* _Your objective_
Take the entries below and reproduce exactly the portion that begins at the line containing "A CSS starter" and ends at the line containing "## Getting Started", keeping both ends, dropping pictures, and adding nothing else.

* _Data for this task_

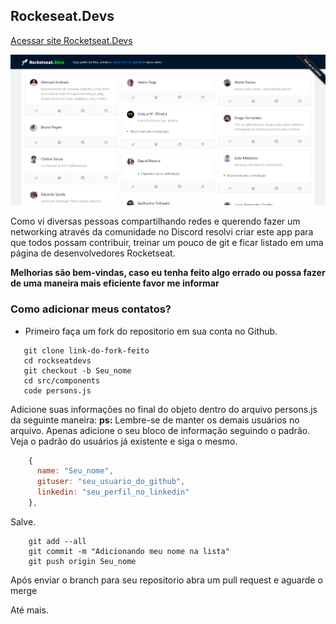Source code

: ## Rockeseat.Devs

[Acessar site Rocketseat.Devs](https://rocketseatdevs.herokuapp.com)

![Demo App](./print.png "Demo App")

Como vi diversas pessoas compartilhando redes e querendo fazer um networking através da comunidade no Discord resolvi criar este app para que todos possam contribuir, treinar um pouco de git e ficar listado em uma página de desenvolvedores Rocketseat.

**Melhorias são bem-vindas, caso eu tenha feito algo errado ou possa fazer de uma maneira mais eficiente favor me informar**

### Como adicionar meus contatos?

 * Primeiro faça um fork do repositorio em sua conta no Github.

 ```
    git clone link-do-fork-feito
    cd rockseatdevs
    git checkout -b Seu_nome
    cd src/components
    code persons.js
 ```

 Adicione suas informações no final do objeto dentro do arquivo persons.js da seguinte maneira:
 **ps:** Lembre-se de manter os demais usuários no arquivo. Apenas adicione o seu bloco de informação seguindo o padrão. Veja o padrão do usuários já existente e siga o mesmo.
```javascript
    {
      name: "Seu_nome",
      gituser: "seu_usuario_do_github",
      linkedin: "seu_perfil_no_linkedin"    
    },
```

Salve.

```
    git add --all
    git commit -m "Adicionando meu nome na lista"
    git push origin Seu_nome
```

Após enviar o branch para seu repositorio abra um pull request e aguarde o merge

Até mais.

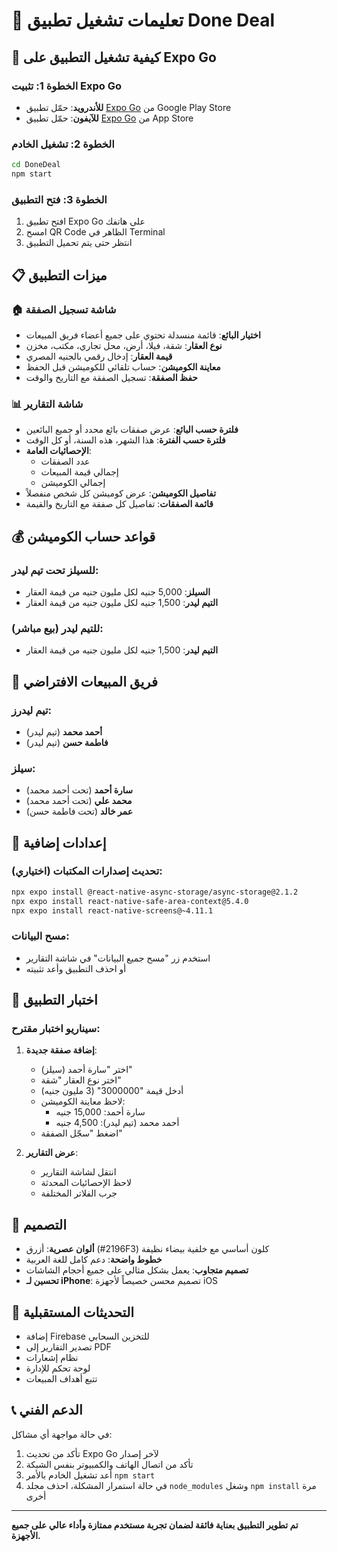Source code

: # 📱 تعليمات تشغيل تطبيق Done Deal

## 🚀 كيفية تشغيل التطبيق على Expo Go

### الخطوة 1: تثبيت Expo Go
- **للأندرويد**: حمّل تطبيق [Expo Go](https://play.google.com/store/apps/details?id=host.exp.exponent) من Google Play Store
- **للآيفون**: حمّل تطبيق [Expo Go](https://apps.apple.com/app/expo-go/id982107779) من App Store

### الخطوة 2: تشغيل الخادم
```bash
cd DoneDeal
npm start
```

### الخطوة 3: فتح التطبيق
1. افتح تطبيق Expo Go على هاتفك
2. امسح QR Code الظاهر في Terminal
3. انتظر حتى يتم تحميل التطبيق

## 📋 ميزات التطبيق

### 🏠 شاشة تسجيل الصفقة
- **اختيار البائع**: قائمة منسدلة تحتوي على جميع أعضاء فريق المبيعات
- **نوع العقار**: شقة، فيلا، أرض، محل تجاري، مكتب، مخزن
- **قيمة العقار**: إدخال رقمي بالجنيه المصري
- **معاينة الكوميشن**: حساب تلقائي للكوميشن قبل الحفظ
- **حفظ الصفقة**: تسجيل الصفقة مع التاريخ والوقت

### 📊 شاشة التقارير
- **فلترة حسب البائع**: عرض صفقات بائع محدد أو جميع البائعين
- **فلترة حسب الفترة**: هذا الشهر، هذه السنة، أو كل الوقت
- **الإحصائيات العامة**:
  - عدد الصفقات
  - إجمالي قيمة المبيعات
  - إجمالي الكوميشن
- **تفاصيل الكوميشن**: عرض كوميشن كل شخص منفصلاً
- **قائمة الصفقات**: تفاصيل كل صفقة مع التاريخ والقيمة

## 💰 قواعد حساب الكوميشن

### للسيلز تحت تيم ليدر:
- **السيلز**: 5,000 جنيه لكل مليون جنيه من قيمة العقار
- **التيم ليدر**: 1,500 جنيه لكل مليون جنيه من قيمة العقار

### للتيم ليدر (بيع مباشر):
- **التيم ليدر**: 1,500 جنيه لكل مليون جنيه من قيمة العقار

## 👥 فريق المبيعات الافتراضي

### تيم ليدرز:
- **أحمد محمد** (تيم ليدر)
- **فاطمة حسن** (تيم ليدر)

### سيلز:
- **سارة أحمد** (تحت أحمد محمد)
- **محمد علي** (تحت أحمد محمد)
- **عمر خالد** (تحت فاطمة حسن)

## 🔧 إعدادات إضافية

### تحديث إصدارات المكتبات (اختياري):
```bash
npx expo install @react-native-async-storage/async-storage@2.1.2
npx expo install react-native-safe-area-context@5.4.0
npx expo install react-native-screens@~4.11.1
```

### مسح البيانات:
- استخدم زر "مسح جميع البيانات" في شاشة التقارير
- أو احذف التطبيق وأعد تثبيته

## 📱 اختبار التطبيق

### سيناريو اختبار مقترح:
1. **إضافة صفقة جديدة**:
   - اختر "سارة أحمد (سيلز)"
   - اختر نوع العقار "شقة"
   - أدخل قيمة "3000000" (3 مليون جنيه)
   - لاحظ معاينة الكوميشن:
     - سارة أحمد: 15,000 جنيه
     - أحمد محمد (تيم ليدر): 4,500 جنيه
   - اضغط "سجّل الصفقة"

2. **عرض التقارير**:
   - انتقل لشاشة التقارير
   - لاحظ الإحصائيات المحدثة
   - جرب الفلاتر المختلفة

## 🎨 التصميم

- **ألوان عصرية**: أزرق (#2196F3) كلون أساسي مع خلفية بيضاء نظيفة
- **خطوط واضحة**: دعم كامل للغة العربية
- **تصميم متجاوب**: يعمل بشكل مثالي على جميع أحجام الشاشات
- **تحسين لـ iPhone**: تصميم محسن خصيصاً لأجهزة iOS

## 🔄 التحديثات المستقبلية

- إضافة Firebase للتخزين السحابي
- تصدير التقارير إلى PDF
- نظام إشعارات
- لوحة تحكم للإدارة
- تتبع أهداف المبيعات

## 📞 الدعم الفني

في حالة مواجهة أي مشاكل:
1. تأكد من تحديث Expo Go لآخر إصدار
2. تأكد من اتصال الهاتف والكمبيوتر بنفس الشبكة
3. أعد تشغيل الخادم بالأمر `npm start`
4. في حالة استمرار المشكلة، احذف مجلد `node_modules` وشغل `npm install` مرة أخرى

---

**تم تطوير التطبيق بعناية فائقة لضمان تجربة مستخدم ممتازة وأداء عالي على جميع الأجهزة.**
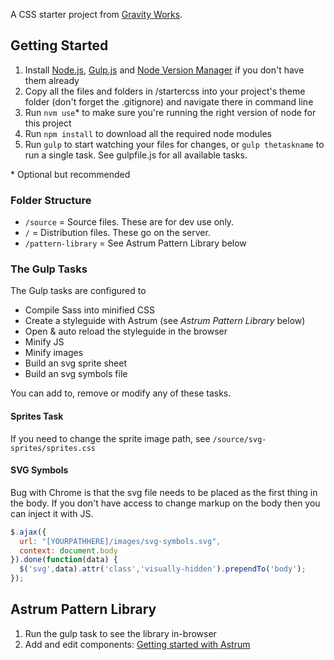 A CSS starter project from [Gravity Works](https://github.com/gravityworks).

## Getting Started

1. Install [Node.js](https://nodejs.org/en/), [Gulp.js](http://gulpjs.com/) and [Node Version Manager](https://github.com/creationix/nvm/blob/master/README.md#installation) if you don't have them already
2. Copy all the files and folders in /startercss into your project's theme folder (don't forget the .gitignore) and navigate there in command line
3. Run `nvm use`\* to make sure you're running the right version of node for this project
4. Run `npm install` to download all the required node modules
5. Run `gulp` to start watching your files for changes, or `gulp thetaskname` to run a single task. See gulpfile.js for all available tasks.

\* Optional but recommended

### Folder Structure
* `/source` = Source files. These are for dev use only.
* `/` = Distribution files. These go on the server.
* `/pattern-library` = See Astrum Pattern Library below

### The Gulp Tasks
The Gulp tasks are configured to

* Compile Sass into minified CSS
* Create a styleguide with Astrum (see *Astrum Pattern Library* below)
* Open & auto reload the styleguide in the browser
* Minify JS
* Minify images
* Build an svg sprite sheet
* Build an svg symbols file

You can add to, remove or modify any of these tasks.

#### Sprites Task
If you need to change the sprite image path, see `/source/svg-sprites/sprites.css`

#### SVG Symbols
Bug with Chrome is that the svg file needs to be placed as the first thing in the body. If you don't have access to change markup on the body then you can inject it with JS.

```javascript
$.ajax({
  url: "[YOURPATHHERE]/images/svg-symbols.svg",
  context: document.body
}).done(function(data) {
  $('svg',data).attr('class','visually-hidden').prependTo('body');
});
```

## Astrum Pattern Library

1. Run the gulp task to see the library in-browser
2. Add and edit components: [Getting started with Astrum](https://github.com/NoDivide/astrum#getting-started)

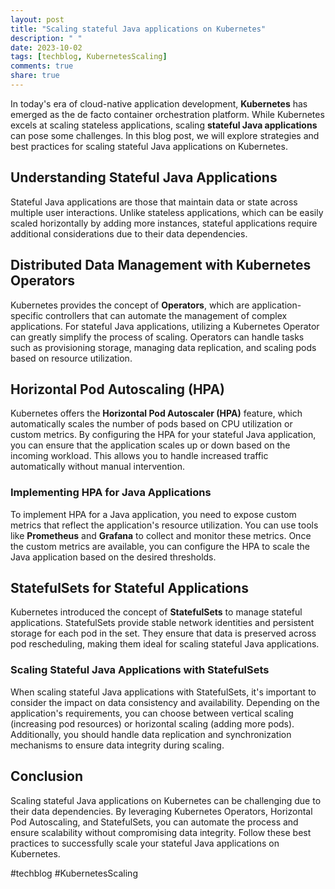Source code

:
 ```yaml
---
layout: post
title: "Scaling stateful Java applications on Kubernetes"
description: " "
date: 2023-10-02
tags: [techblog, KubernetesScaling]
comments: true
share: true
---
```


In today's era of cloud-native application development, **Kubernetes** has emerged as the de facto container orchestration platform. While Kubernetes excels at scaling stateless applications, scaling **stateful Java applications** can pose some challenges. In this blog post, we will explore strategies and best practices for scaling stateful Java applications on Kubernetes.

## Understanding Stateful Java Applications
Stateful Java applications are those that maintain data or state across multiple user interactions. Unlike stateless applications, which can be easily scaled horizontally by adding more instances, stateful applications require additional considerations due to their data dependencies.

## Distributed Data Management with Kubernetes Operators
Kubernetes provides the concept of **Operators**, which are application-specific controllers that can automate the management of complex applications. For stateful Java applications, utilizing a Kubernetes Operator can greatly simplify the process of scaling. Operators can handle tasks such as provisioning storage, managing data replication, and scaling pods based on resource utilization.

## Horizontal Pod Autoscaling (HPA)
Kubernetes offers the **Horizontal Pod Autoscaler (HPA)** feature, which automatically scales the number of pods based on CPU utilization or custom metrics. By configuring the HPA for your stateful Java application, you can ensure that the application scales up or down based on the incoming workload. This allows you to handle increased traffic automatically without manual intervention.

### Implementing HPA for Java Applications
To implement HPA for a Java application, you need to expose custom metrics that reflect the application's resource utilization. You can use tools like **Prometheus** and **Grafana** to collect and monitor these metrics. Once the custom metrics are available, you can configure the HPA to scale the Java application based on the desired thresholds.

## StatefulSets for Stateful Applications
Kubernetes introduced the concept of **StatefulSets** to manage stateful applications. StatefulSets provide stable network identities and persistent storage for each pod in the set. They ensure that data is preserved across pod rescheduling, making them ideal for scaling stateful Java applications.

### Scaling Stateful Java Applications with StatefulSets
When scaling stateful Java applications with StatefulSets, it's important to consider the impact on data consistency and availability. Depending on the application's requirements, you can choose between vertical scaling (increasing pod resources) or horizontal scaling (adding more pods). Additionally, you should handle data replication and synchronization mechanisms to ensure data integrity during scaling.

## Conclusion

Scaling stateful Java applications on Kubernetes can be challenging due to their data dependencies. By leveraging Kubernetes Operators, Horizontal Pod Autoscaling, and StatefulSets, you can automate the process and ensure scalability without compromising data integrity. Follow these best practices to successfully scale your stateful Java applications on Kubernetes.

#techblog #KubernetesScaling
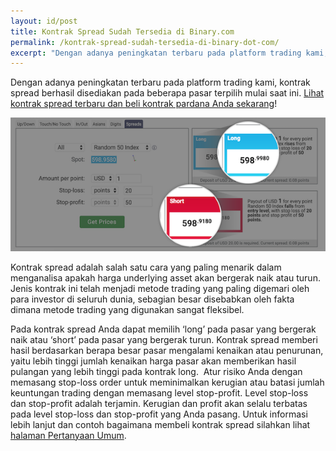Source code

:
 ```yaml
---
layout: id/post
title: Kontrak Spread Sudah Tersedia di Binary.com
permalink: /kontrak-spread-sudah-tersedia-di-binary-dot-com/
excerpt: "Dengan adanya peningkatan terbaru pada platform trading kami, kontrak spread berhasil disediakan pada beberapa pasar terpilih mulai saat ini."  
---
```


Dengan adanya peningkatan terbaru pada platform trading kami, kontrak spread berhasil disediakan pada beberapa pasar terpilih mulai saat ini. [Lihat kontrak spread terbaru dan beli kontrak pardana Anda sekarang](https://www.binary.com/d/trade.cgi?market=random&form_name=spreads&stop_profit=50&currency=USD&underlying_symbol=R_50&stop_type=point&date_start=now&amount_per_point=1&type=SPREADU&stop_loss=20&l=ID&utm_source=social&utm_medium=blog&utm_campaign=WhatsNew)!

![](/images/spreadcontracts2.png)

Kontrak spread adalah salah satu cara yang paling menarik dalam menganalisa apakah harga underlying asset akan bergerak naik atau turun. Jenis kontrak ini telah menjadi metode trading yang paling digemari oleh para investor di seluruh dunia, sebagian besar disebabkan oleh fakta dimana metode trading yang digunakan sangat fleksibel.

Pada kontrak spread Anda dapat memilih ‘long’ pada pasar yang bergerak naik atau ‘short’ pada pasar yang bergerak turun. Kontrak spread memberi hasil berdasarkan berapa besar pasar mengalami kenaikan atau penurunan, yaitu lebih tinggi jumlah kenaikan harga pasar akan memberikan hasil pulangan yang lebih tinggi pada kontrak long. 
Atur risiko Anda dengan memasang stop-loss order untuk meminimalkan kerugian atau batasi jumlah keuntungan trading dengan memasang level stop-profit. Level stop-loss dan stop-profit adalah terjamin. Kerugian dan profit akan selalu terbatas pada level stop-loss dan stop-profit yang Anda pasang.
Untuk informasi lebih lanjut dan contoh bagaimana membeli kontrak spread silahkan lihat [halaman Pertanyaan Umum](https://binary.desk.com/customer/portal/articles/2091585-spread-trades). 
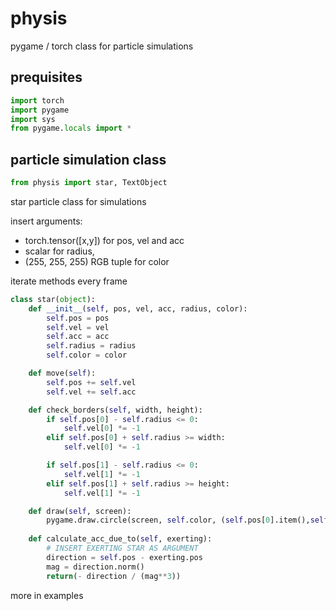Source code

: # physis

 pygame / torch class for particle simulations

## prequisites

```py
import torch
import pygame
import sys
from pygame.locals import *
```

## particle simulation class

```py
from physis import star, TextObject
```

star particle class for simulations

insert arguments:
- torch.tensor([x,y]) for pos, vel and acc
- scalar for radius,
- (255, 255, 255) RGB tuple for color
  
iterate methods every frame

```py
class star(object):
    def __init__(self, pos, vel, acc, radius, color):
        self.pos = pos
        self.vel = vel
        self.acc = acc
        self.radius = radius
        self.color = color

    def move(self):
        self.pos += self.vel
        self.vel += self.acc

    def check_borders(self, width, height):
        if self.pos[0] - self.radius <= 0:
            self.vel[0] *= -1 
        elif self.pos[0] + self.radius >= width:
            self.vel[0] *= -1

        if self.pos[1] - self.radius <= 0:
            self.vel[1] *= -1
        elif self.pos[1] + self.radius >= height:
            self.vel[1] *= -1

    def draw(self, screen):
        pygame.draw.circle(screen, self.color, (self.pos[0].item(),self.pos[1].item()), self.radius)
        
    def calculate_acc_due_to(self, exerting):
        # INSERT EXERTING STAR AS ARGUMENT
        direction = self.pos - exerting.pos
        mag = direction.norm()
        return(- direction / (mag**3))
```

more in examples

* _Solution to this problem_
 A CSS starter project from [Gravity Works](https://github.com/gravityworks).

## Getting Started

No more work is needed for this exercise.